Qatar FM on GCC blockade, Iran and engaging with the Taliban
Qatar’s top diplomat discusses Gulf neighbours, Iran’s nuclear deal, ties with the US and Afghanistan at a security forum.
A three-year-long blockade on Qatar by Saudi Arabia, the United Arab Emirates (UAE), Bahrain and Egypt fractured the Gulf Corporation Council (GCC) but the group’s six leaders are working on strengthening it once again, Qatar’s Foreign Minister Sheikh Mohammed bin Abdulrahman Al Thani has said.
In 2017, Saudi Arabia and its three Arab allies imposed a land, air and sea blockade on Qatar, accusing it of, among other things, supporting terrorist groups and being too close to Iran, the allegations Doha has consistently denied.
The four nations agreed to restore full diplomatic and trade ties at a summit of GCC member states, including the other two members Kuwait and Oman, in Saudi Arabia earlier this year.
Speaking on Wednesday at the Global Security Forum held in Doha, Qatar’s top diplomat said there was a need to find “the means for preventative diplomacy”.
“We need to find a way to prevent our countries from being in such a crisis again,” he said.
He added that Qatar considered Iran “part of our region” and urged GCC’s engagement with Tehran.
“Engagement [with Iran] is important for all of us as the GCC countries,” said Sheikh Mohammed. “Our aim is to achieve a regional security understanding between the GCC and Iran.
“Iran is our neighbour, a player in our region … we cannot change geography. Our disagreements can be resolved around a table, they can’t be resolved by confrontation.”
Speaking about Qatar’s possible role in reviving Iran’s nuclear talks with world powers, he said: “It is in our interests to see the nuclear deal with Iran back in place and to see that there is no risk of a nuclear race in our region.”
“We are going to provide any support needed by all parties. We are talking and engaging with Iran, encouraging them and the US to go back to the deal,” the FM said.

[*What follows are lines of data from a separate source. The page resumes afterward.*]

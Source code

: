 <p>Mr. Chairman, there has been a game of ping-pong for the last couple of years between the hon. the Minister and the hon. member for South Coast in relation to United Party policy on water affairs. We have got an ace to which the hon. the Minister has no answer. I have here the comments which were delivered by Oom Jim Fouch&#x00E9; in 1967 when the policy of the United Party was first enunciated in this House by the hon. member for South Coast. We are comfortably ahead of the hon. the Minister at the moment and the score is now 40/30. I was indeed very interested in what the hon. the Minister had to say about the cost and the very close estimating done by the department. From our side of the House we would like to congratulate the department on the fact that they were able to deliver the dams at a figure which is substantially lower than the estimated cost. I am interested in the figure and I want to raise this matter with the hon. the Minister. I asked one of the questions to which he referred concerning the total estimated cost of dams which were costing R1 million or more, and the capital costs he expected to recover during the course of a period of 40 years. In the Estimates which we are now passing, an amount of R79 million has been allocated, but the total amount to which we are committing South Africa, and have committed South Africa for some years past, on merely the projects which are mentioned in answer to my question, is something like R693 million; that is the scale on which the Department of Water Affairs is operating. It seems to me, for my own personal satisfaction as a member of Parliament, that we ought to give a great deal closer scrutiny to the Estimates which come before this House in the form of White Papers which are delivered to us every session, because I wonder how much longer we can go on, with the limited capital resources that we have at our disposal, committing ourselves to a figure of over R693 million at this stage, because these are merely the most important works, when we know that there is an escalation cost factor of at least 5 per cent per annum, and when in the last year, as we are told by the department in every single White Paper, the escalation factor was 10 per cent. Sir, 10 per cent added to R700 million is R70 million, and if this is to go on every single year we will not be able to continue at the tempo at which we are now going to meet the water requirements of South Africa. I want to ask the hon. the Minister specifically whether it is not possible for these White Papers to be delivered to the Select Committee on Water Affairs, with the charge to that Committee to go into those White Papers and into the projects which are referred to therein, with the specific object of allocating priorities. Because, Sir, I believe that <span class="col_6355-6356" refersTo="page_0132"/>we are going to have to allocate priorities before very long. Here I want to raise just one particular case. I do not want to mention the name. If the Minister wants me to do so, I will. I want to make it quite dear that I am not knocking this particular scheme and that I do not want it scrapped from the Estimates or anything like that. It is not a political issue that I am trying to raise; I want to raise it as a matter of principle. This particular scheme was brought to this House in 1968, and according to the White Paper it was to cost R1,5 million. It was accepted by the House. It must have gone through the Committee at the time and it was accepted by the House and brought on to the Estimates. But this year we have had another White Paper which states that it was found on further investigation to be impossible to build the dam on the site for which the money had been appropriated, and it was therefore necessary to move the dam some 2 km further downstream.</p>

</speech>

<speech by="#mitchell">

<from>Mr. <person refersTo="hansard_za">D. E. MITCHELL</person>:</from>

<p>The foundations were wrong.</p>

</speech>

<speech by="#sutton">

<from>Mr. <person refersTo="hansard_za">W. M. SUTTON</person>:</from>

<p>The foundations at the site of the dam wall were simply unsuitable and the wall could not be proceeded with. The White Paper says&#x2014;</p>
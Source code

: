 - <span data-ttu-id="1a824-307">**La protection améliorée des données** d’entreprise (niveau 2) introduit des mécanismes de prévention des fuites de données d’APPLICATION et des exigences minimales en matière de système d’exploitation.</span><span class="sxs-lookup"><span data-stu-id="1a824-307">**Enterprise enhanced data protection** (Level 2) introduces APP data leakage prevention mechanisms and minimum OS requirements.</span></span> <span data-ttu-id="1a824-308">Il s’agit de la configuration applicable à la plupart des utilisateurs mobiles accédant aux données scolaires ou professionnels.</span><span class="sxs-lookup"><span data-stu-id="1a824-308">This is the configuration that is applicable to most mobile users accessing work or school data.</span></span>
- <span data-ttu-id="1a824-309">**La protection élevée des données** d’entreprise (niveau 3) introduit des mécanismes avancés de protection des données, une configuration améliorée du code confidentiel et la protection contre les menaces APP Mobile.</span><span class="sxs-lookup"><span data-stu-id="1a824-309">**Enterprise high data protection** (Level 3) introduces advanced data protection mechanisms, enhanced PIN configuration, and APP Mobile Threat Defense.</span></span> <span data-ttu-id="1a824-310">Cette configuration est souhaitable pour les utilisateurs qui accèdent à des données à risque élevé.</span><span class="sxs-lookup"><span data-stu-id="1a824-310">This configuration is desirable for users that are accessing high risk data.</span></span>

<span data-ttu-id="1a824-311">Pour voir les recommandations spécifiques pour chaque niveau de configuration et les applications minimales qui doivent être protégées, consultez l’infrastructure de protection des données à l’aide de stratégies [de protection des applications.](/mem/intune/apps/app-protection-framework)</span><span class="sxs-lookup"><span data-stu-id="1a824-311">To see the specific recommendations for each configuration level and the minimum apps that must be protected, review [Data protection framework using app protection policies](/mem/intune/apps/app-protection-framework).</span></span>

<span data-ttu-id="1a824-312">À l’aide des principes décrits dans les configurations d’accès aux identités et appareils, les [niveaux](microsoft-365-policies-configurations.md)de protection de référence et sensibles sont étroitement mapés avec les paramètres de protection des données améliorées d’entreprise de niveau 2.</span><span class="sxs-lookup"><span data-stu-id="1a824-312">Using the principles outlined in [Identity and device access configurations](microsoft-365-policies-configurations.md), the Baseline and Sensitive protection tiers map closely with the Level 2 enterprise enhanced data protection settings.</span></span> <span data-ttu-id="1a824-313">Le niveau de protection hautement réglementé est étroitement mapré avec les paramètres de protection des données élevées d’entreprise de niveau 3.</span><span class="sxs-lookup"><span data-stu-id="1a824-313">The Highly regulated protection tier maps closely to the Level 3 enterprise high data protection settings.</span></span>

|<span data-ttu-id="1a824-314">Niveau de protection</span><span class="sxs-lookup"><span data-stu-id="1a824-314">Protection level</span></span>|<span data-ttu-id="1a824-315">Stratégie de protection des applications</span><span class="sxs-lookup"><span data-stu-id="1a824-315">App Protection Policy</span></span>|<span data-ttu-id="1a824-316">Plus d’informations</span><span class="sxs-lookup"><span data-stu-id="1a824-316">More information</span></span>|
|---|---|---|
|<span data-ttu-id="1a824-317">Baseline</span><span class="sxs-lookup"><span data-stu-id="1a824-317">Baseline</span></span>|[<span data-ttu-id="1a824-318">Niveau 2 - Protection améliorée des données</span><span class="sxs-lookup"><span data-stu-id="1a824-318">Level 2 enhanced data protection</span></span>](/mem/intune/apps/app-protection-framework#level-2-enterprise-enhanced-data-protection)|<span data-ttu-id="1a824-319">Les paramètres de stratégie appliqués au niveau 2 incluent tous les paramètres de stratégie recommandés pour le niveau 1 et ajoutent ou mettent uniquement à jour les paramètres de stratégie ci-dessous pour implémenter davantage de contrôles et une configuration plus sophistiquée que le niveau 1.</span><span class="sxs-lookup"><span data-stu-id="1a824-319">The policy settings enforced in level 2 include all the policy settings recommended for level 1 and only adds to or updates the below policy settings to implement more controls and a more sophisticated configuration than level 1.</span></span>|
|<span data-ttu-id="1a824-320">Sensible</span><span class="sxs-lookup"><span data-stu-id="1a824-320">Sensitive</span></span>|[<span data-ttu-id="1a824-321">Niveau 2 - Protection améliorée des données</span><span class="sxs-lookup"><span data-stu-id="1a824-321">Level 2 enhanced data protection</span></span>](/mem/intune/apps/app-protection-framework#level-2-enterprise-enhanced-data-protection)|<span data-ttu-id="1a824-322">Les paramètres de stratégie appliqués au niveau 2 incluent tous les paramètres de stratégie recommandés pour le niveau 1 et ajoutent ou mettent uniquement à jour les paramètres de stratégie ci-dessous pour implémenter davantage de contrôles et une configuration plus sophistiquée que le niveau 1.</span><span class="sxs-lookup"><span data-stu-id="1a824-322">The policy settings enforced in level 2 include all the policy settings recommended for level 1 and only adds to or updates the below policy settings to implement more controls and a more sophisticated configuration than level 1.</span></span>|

“We have managed to contain several situations from exploding. Qatar will continue with this role because it is in our national interest. Iran is our neighbour, we share borders, water, gas fields … we need to see Iran flourishing and being an active, positive player in our region.”
‘Hiccups’ in Qatar-US ties
The Qatari official revealed that ties between Doha and Washington experienced some “hiccups” during President Donald Trump’s tenure because of “some personalities over there and some misunderstandings” but added that relations have since improved.
“We have continued growing our relationship even during President Trump administration, even during the crisis,” he said, adding that Qatar stood with its allies during the recent Afghanistan evacuation crisis as it assisted with logistics.
“When they are in need, we are going to step up,” he said. “Each country has its own foreign policy. We need to understand when sometimes the US takes decisions that are not aligned with our policy. They also need to understand when we are taking decisions that are not aligned with their interests.”
Meanwhile, Sheikh Mohammed said again that abandoning Afghanistan following the Taliban takeover would be a mistake “no matter who is leading the government”.
“We have been saying from the beginning that an isolation will never be an answer and when we are talking about engagement, that is needed with whoever is governing Afghanistan because abandoning Afghanistan will be a big mistake,” he said.
Following the fall of the previous government, Qatar, earlier this week, hosted the first face-to-face talks between the United States and Taliban representatives.
“Our aim is finding a way forward, because we cannot leave it as it is and we cannot just wait for steps to be taken by the Taliban.
“I believe the international community have a responsibility to direct those steps, to have a clear road map in dealing with the situation over there … the financial system is totally closed, public servants are not paid, the government assets have been frozen without a clear path forward.
“From our perspective, it is very important to provide guidance for them [the Taliban] … rewarding each positive step they are going to take and not just to talk about penalising the negative steps. This will create an incentive for progress and the way to forward.”
Sheikh Mohammed reiterated Qatar’s position that recognising a Taliban government was not a priority but engagement with other countries was important.
“The issue of recognition … it is not a priority. We recognise countries, we don’t recognise governments. As long as there is a country called Afghanistan and there are Afghan people, we need to deal with that situation despite the government which is in power.”